INFORMATION PROVIDED: Begin
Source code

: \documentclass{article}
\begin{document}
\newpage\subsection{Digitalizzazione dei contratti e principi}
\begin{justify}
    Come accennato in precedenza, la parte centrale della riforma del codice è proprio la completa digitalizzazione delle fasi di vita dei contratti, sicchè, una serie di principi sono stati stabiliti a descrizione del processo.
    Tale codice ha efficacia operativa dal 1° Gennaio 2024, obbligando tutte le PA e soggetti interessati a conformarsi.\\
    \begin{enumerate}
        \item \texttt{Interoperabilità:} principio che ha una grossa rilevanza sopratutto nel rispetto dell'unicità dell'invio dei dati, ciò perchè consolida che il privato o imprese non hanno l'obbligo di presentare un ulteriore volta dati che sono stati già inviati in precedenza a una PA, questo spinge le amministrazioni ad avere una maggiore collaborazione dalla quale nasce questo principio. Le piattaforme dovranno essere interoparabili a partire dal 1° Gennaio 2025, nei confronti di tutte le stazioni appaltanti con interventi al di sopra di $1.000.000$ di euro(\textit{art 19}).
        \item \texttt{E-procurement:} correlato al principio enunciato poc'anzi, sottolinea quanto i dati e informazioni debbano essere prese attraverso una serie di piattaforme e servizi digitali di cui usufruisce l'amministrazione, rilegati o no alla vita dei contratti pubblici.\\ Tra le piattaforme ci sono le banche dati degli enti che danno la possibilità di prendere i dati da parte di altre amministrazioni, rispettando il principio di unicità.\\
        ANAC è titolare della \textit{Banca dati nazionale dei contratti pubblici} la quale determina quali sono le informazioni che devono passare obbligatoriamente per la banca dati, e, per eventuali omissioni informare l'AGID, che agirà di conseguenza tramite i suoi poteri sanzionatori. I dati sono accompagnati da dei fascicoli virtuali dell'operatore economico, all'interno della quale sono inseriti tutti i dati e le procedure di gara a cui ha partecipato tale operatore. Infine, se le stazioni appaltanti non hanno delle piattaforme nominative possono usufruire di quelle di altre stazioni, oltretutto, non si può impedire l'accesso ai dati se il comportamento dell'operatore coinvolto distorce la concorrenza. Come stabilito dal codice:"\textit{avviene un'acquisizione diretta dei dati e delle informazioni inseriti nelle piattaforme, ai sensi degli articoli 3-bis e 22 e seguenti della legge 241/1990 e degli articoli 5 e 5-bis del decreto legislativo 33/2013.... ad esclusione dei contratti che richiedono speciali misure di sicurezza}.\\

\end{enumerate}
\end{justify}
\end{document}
INFORMATION PROVIDED: End
§ HOW TO COMPLETE THIS TASK
The material is to be given again in full and without variation.

§ SOLUTION TO THIS EXERCISE
Source code

: \documentclass{article}
\begin{document}
\newpage\subsection{Digitalizzazione dei contratti e principi}
\begin{justify}
    Come accennato in precedenza, la parte centrale della riforma del codice è proprio la completa digitalizzazione delle fasi di vita dei contratti, sicchè, una serie di principi sono stati stabiliti a descrizione del processo.
    Tale codice ha efficacia operativa dal 1° Gennaio 2024, obbligando tutte le PA e soggetti interessati a conformarsi.\\
    \begin{enumerate}
        \item \texttt{Interoperabilità:} principio che ha una grossa rilevanza sopratutto nel rispetto dell'unicità dell'invio dei dati, ciò perchè consolida che il privato o imprese non hanno l'obbligo di presentare un ulteriore volta dati che sono stati già inviati in precedenza a una PA, questo spinge le amministrazioni ad avere una maggiore collaborazione dalla quale nasce questo principio. Le piattaforme dovranno essere interoparabili a partire dal 1° Gennaio 2025, nei confronti di tutte le stazioni appaltanti con interventi al di sopra di $1.000.000$ di euro(\textit{art 19}).
        \item \texttt{E-procurement:} correlato al principio enunciato poc'anzi, sottolinea quanto i dati e informazioni debbano essere prese attraverso una serie di piattaforme e servizi digitali di cui usufruisce l'amministrazione, rilegati o no alla vita dei contratti pubblici.\\ Tra le piattaforme ci sono le banche dati degli enti che danno la possibilità di prendere i dati da parte di altre amministrazioni, rispettando il principio di unicità.\\
        ANAC è titolare della \textit{Banca dati nazionale dei contratti pubblici} la quale determina quali sono le informazioni che devono passare obbligatoriamente per la banca dati, e, per eventuali omissioni informare l'AGID, che agirà di conseguenza tramite i suoi poteri sanzionatori. I dati sono accompagnati da dei fascicoli virtuali dell'operatore economico, all'interno della quale sono inseriti tutti i dati e le procedure di gara a cui ha partecipato tale operatore. Infine, se le stazioni appaltanti non hanno delle piattaforme nominative possono usufruire di quelle di altre stazioni, oltretutto, non si può impedire l'accesso ai dati se il comportamento dell'operatore coinvolto distorce la concorrenza. Come stabilito dal codice:"\textit{avviene un'acquisizione diretta dei dati e delle informazioni inseriti nelle piattaforme, ai sensi degli articoli 3-bis e 22 e seguenti della legge 241/1990 e degli articoli 5 e 5-bis del decreto legislativo 33/2013.... ad esclusione dei contratti che richiedono speciali misure di sicurezza}.\\

\end{enumerate}
\end{justify}
\end{document}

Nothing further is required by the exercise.